Thursday, August 12, 2021

Backstory Guestblog, with Liz Milliron

Craft: How do you deal with backstory? How much do you need, and where do you put it? How do you know what to leave in, and what to take out?

Catriona writes: Ask me how tough it was to have a guest this week and so miss the chance to answer this question myself? Zero tough. My answer was "Oh Lord, I dunno". Now ask how tough it was to be welcoming Liz Milliron back to Criminal Acres? Negative tough. Runny honey. Raw meringue. 

Liz is a writer of  two very distinct series with the same gritty sensibility: the Laurel Highlands Mysteries are set in the reality (not the idyll) of rural Pennsylvania, where shut coalmines, thriving meth labs, rampant wildfires and flash flooding serve as the background to the cases that challenge state trooper, Jim Duncan, and Sally Castle, the assistant PD of Lafayette County.

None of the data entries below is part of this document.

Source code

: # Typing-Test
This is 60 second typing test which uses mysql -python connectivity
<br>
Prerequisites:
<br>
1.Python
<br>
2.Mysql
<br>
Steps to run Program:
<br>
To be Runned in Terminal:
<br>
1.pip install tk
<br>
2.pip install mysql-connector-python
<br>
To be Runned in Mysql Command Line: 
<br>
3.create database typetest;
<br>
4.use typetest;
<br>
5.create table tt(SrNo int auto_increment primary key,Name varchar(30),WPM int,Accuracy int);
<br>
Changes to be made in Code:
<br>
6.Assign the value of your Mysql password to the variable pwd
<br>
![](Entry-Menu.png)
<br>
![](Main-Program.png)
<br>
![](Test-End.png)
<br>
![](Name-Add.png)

In the Homefront Mysteries, Betty Ahern is working for the war effort at Bell Airplane in Buffalo and solving crimes in her blue-collar neighbourhood, helped by a tight crew of good friends.  I'm a big fan of both, and of Liz too. Liz, take it away!


Liz writes: Thanks, Catriona, for giving me a guest spot on the blog today. It’s always fun when I get to step “in front of the camera,” as it were.

Ah, backstory. We all have one. You, me, your next-door-neighbor, the characters in your favorite book. The question is not whether we have a backstory, it’s if we tell that story, how, and when.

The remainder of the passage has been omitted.